Recycled papers and boards (old corrugated containers) contain a significant amount of starch, which usually represents an issue during recycling, as it accumulates in the process filtrates and favours the growth of microorganisms. Starch is therefore considered as a waste product, and usually ends up in the effluent of the process where it is disposed of in the treatment plant of the mill.
Starch is an interesting raw material though, which could have applications in materials or composites, or could be a source of glucose. Starch producers develop many applications from native starch: bioplastics, starch derivatives used as ingredients or additives for food and non-food applications, or the use of starch as a source of glucose (for its fermentation into alcohols and for the production of bioproducts such as sorbitol, lactic acid, succinic acid…)

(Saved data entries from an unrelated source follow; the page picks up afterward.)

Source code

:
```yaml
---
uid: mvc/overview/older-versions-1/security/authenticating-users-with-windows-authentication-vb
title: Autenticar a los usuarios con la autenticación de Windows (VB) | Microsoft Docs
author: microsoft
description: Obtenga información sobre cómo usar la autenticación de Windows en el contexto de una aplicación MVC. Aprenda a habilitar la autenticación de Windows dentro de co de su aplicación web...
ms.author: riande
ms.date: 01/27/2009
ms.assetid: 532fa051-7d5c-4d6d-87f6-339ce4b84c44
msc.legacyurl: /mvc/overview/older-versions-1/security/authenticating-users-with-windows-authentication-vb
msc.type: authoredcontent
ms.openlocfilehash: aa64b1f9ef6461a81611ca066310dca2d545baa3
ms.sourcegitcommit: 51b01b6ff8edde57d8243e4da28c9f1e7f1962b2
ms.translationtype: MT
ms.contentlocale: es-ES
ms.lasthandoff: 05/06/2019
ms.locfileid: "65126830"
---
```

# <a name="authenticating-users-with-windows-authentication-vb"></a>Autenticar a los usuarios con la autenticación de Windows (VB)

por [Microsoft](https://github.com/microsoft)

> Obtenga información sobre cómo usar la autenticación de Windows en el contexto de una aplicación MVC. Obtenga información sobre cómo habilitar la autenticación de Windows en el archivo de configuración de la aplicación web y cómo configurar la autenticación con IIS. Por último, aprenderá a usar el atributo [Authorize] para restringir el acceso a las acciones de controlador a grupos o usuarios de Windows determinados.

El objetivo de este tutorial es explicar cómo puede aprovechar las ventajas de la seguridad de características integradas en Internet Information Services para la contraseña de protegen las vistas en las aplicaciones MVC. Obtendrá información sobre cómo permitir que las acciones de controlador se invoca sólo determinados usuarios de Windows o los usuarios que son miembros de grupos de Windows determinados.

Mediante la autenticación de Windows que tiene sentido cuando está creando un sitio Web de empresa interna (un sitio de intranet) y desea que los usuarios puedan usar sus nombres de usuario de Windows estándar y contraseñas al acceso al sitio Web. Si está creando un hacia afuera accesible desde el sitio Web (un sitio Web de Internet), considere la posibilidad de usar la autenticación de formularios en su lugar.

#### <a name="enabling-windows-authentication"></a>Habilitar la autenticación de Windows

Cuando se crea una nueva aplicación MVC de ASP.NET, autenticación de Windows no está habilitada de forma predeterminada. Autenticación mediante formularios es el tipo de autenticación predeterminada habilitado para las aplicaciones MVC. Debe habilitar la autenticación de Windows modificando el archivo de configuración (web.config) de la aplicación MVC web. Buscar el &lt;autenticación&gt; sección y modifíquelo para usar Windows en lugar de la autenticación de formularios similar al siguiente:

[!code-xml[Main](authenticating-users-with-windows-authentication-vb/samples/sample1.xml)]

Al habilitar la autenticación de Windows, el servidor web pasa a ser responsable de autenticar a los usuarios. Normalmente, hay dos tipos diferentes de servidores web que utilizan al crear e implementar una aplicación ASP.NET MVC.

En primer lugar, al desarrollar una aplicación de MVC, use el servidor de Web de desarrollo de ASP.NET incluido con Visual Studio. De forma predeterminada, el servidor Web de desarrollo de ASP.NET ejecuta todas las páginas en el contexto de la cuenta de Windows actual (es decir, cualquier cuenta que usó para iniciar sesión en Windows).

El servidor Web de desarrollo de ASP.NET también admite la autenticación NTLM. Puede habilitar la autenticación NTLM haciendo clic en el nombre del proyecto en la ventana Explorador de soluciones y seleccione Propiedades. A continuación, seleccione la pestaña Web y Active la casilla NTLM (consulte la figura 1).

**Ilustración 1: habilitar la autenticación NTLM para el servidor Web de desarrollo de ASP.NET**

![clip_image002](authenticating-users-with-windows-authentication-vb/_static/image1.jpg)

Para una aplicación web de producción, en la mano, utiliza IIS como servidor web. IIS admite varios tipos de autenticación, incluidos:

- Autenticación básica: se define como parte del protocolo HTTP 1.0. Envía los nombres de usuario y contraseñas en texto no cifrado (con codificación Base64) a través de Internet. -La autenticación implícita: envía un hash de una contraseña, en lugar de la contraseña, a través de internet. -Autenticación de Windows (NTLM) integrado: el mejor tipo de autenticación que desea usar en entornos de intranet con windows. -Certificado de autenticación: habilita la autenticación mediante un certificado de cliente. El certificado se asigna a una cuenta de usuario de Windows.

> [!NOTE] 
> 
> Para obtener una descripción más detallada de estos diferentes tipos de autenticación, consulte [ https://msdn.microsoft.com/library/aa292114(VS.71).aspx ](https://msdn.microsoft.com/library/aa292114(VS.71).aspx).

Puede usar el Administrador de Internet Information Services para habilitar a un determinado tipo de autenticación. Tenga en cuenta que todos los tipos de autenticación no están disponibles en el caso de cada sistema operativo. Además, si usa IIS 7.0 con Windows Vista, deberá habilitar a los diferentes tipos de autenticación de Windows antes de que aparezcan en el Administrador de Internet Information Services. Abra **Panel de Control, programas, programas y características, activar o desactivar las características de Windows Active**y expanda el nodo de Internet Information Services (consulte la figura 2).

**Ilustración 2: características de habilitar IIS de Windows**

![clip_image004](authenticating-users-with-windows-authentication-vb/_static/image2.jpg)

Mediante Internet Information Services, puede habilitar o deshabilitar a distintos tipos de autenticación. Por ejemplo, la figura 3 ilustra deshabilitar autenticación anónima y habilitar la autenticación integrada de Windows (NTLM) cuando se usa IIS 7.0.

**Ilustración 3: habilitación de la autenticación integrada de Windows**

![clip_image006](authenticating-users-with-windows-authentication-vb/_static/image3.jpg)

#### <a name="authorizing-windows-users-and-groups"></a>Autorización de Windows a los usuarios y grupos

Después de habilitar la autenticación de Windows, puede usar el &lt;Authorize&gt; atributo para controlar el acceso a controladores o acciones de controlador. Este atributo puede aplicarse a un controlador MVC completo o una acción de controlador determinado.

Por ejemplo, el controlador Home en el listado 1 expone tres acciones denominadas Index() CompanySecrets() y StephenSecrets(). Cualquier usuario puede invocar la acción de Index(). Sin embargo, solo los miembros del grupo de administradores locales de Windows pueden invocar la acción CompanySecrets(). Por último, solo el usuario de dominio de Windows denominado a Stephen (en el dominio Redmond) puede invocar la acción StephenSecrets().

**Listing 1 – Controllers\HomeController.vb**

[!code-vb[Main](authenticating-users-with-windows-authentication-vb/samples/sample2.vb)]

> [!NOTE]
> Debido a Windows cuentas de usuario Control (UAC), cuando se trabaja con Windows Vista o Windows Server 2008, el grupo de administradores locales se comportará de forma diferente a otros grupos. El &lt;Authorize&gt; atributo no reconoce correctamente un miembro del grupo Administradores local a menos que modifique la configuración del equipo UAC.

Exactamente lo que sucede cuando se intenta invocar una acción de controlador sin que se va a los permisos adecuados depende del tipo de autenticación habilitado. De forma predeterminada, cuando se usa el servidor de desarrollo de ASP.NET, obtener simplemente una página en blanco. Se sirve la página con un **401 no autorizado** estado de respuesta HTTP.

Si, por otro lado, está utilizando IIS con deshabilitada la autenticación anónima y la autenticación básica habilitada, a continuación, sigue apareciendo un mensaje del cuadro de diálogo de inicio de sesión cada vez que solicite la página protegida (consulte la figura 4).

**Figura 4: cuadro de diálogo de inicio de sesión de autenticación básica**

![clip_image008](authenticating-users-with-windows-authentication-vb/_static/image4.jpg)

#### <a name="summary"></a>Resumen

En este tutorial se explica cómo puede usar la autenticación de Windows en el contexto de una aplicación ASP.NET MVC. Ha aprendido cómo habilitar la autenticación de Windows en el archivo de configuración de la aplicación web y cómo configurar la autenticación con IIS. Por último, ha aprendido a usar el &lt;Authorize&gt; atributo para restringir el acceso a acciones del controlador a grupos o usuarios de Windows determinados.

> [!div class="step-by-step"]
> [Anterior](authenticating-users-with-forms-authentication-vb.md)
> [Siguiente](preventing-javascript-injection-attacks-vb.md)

The project aims at developing a biorefinery loop, integrated to the production of recycled paper or board, that would enable the extraction and reuse of starch.
The extraction of starch from recycled fibres during the pulping stage (i.e. the break-up of the recovered paper and boards by a mechanical treatment in water which produces a fibre suspension called “pulp”) is the key to this process, and different operating conditions are tested to favour starch dissolution without altering the quality of the cellulose fibres and keep them suitable for proper paper making purposes. Among the parameters to be tested at this step are the temperature, pH and time of pulping. The physico chemical properties of this “recycled starch” are then analysed in order to assess its quality (molecular mass distribution). A purification step may be necessary to eliminate the contaminants from the recycled starch solution.

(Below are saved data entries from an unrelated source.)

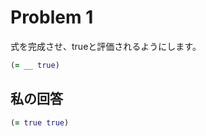 # Problem 1

式を完成させ、trueと評価されるようにします。

```clojure
(= __ true)
```

## 私の回答

```clojure
(= true true)
```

From then on, two ways of valorisation are studied in the project: the depolymerisation of this recycled starch into glucose (chemical and biochemical processes are compared), and its potential use in composites chosen as an example of application. The mechanical properties of the materials obtained with recycled starch (through thermo-compression molding or ultrasonic-compression molding) are compared to those of the materials obtained with native starch in the same conditions.
Such a biorefinery loop for recycling starch from old corrugated containers (papers and boards) is a new concept, which has not been studied so far.